[[ MATERIAL PROVIDED, beginning ]]
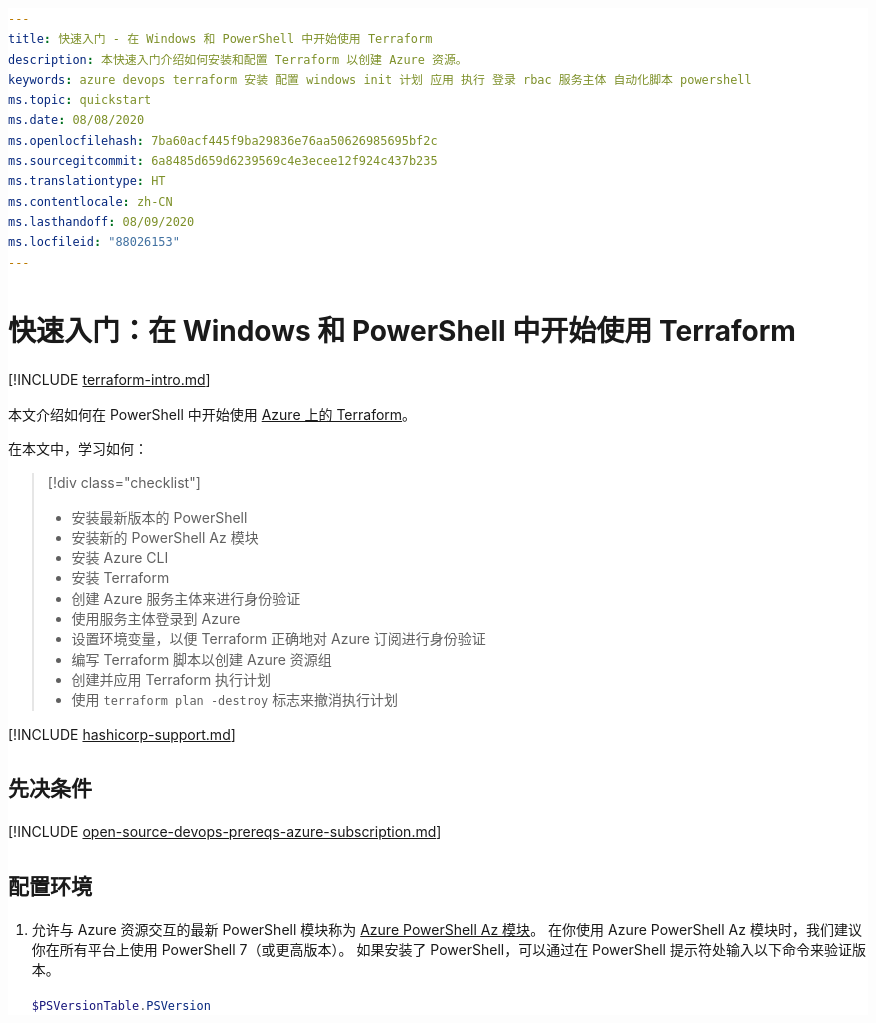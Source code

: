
 ```yaml
---
title: 快速入门 - 在 Windows 和 PowerShell 中开始使用 Terraform
description: 本快速入门介绍如何安装和配置 Terraform 以创建 Azure 资源。
keywords: azure devops terraform 安装 配置 windows init 计划 应用 执行 登录 rbac 服务主体 自动化脚本 powershell
ms.topic: quickstart
ms.date: 08/08/2020
ms.openlocfilehash: 7ba60acf445f9ba29836e76aa50626985695bf2c
ms.sourcegitcommit: 6a8485d659d6239569c4e3ecee12f924c437b235
ms.translationtype: HT
ms.contentlocale: zh-CN
ms.lasthandoff: 08/09/2020
ms.locfileid: "88026153"
---
```

# <a name="quickstart-get-started-with-terraform-using-windows-and-powershell"></a>快速入门：在 Windows 和 PowerShell 中开始使用 Terraform
 
[!INCLUDE [terraform-intro.md](includes/terraform-intro.md)]

本文介绍如何在 PowerShell 中开始使用 [Azure 上的 Terraform](https://www.terraform.io/docs/providers/azurerm/index.html)。

在本文中，学习如何：
> [!div class="checklist"]
> * 安装最新版本的 PowerShell
> * 安装新的 PowerShell Az 模块
> * 安装 Azure CLI
> * 安装 Terraform
> * 创建 Azure 服务主体来进行身份验证
> * 使用服务主体登录到 Azure 
> * 设置环境变量，以便 Terraform 正确地对 Azure 订阅进行身份验证
> * 编写 Terraform 脚本以创建 Azure 资源组
> * 创建并应用 Terraform 执行计划
> * 使用 `terraform plan -destroy` 标志来撤消执行计划

[!INCLUDE [hashicorp-support.md](includes/hashicorp-support.md)]

## <a name="prerequisites"></a>先决条件

[!INCLUDE [open-source-devops-prereqs-azure-subscription.md](../includes/open-source-devops-prereqs-azure-subscription.md)]

## <a name="configure-your-environment"></a>配置环境

1. 允许与 Azure 资源交互的最新 PowerShell 模块称为 [Azure PowerShell Az 模块](https://docs.microsoft.com/powershell/azure/new-azureps-module-az)。 在你使用 Azure PowerShell Az 模块时，我们建议你在所有平台上使用 PowerShell 7（或更高版本）。 如果安装了 PowerShell，可以通过在 PowerShell 提示符处输入以下命令来验证版本。

    ```powershell
    $PSVersionTable.PSVersion
    ```
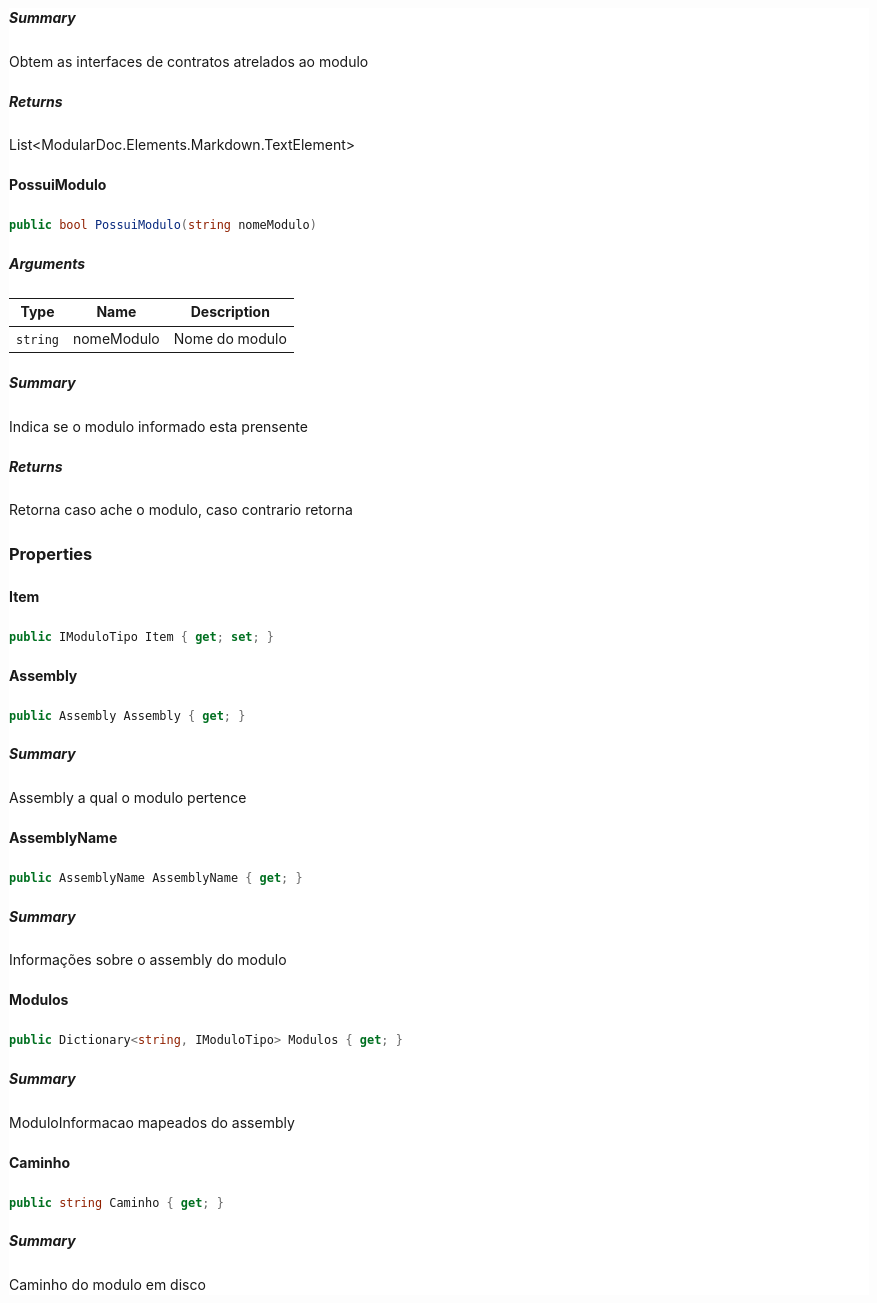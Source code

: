 ##### Summary
Obtem as interfaces de contratos atrelados ao modulo

##### Returns
List&lt;ModularDoc.Elements.Markdown.TextElement&gt;

#### PossuiModulo
```csharp
public bool PossuiModulo(string nomeModulo)
```
##### Arguments
| Type | Name | Description |
| --- | --- | --- |
| `string` | nomeModulo | Nome do modulo |

##### Summary
Indica se o modulo informado esta prensente

##### Returns
Retorna caso ache o modulo, caso contrario retorna

### Properties
#### Item
```csharp
public IModuloTipo Item { get; set; }
```

#### Assembly
```csharp
public Assembly Assembly { get; }
```
##### Summary
Assembly a qual o modulo pertence

#### AssemblyName
```csharp
public AssemblyName AssemblyName { get; }
```
##### Summary
Informações sobre o assembly do modulo

#### Modulos
```csharp
public Dictionary<string, IModuloTipo> Modulos { get; }
```
##### Summary
ModuloInformacao mapeados do assembly

#### Caminho
```csharp
public string Caminho { get; }
```
##### Summary
Caminho do modulo em disco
[[ MATERIAL PROVIDED, end ]]
TASK TO COMPLETE:
Across the entries, each line containing the word "nomeModulo" is to be counted once; the total alone is to be given.

SOLUTION TO THIS PROBLEM:
2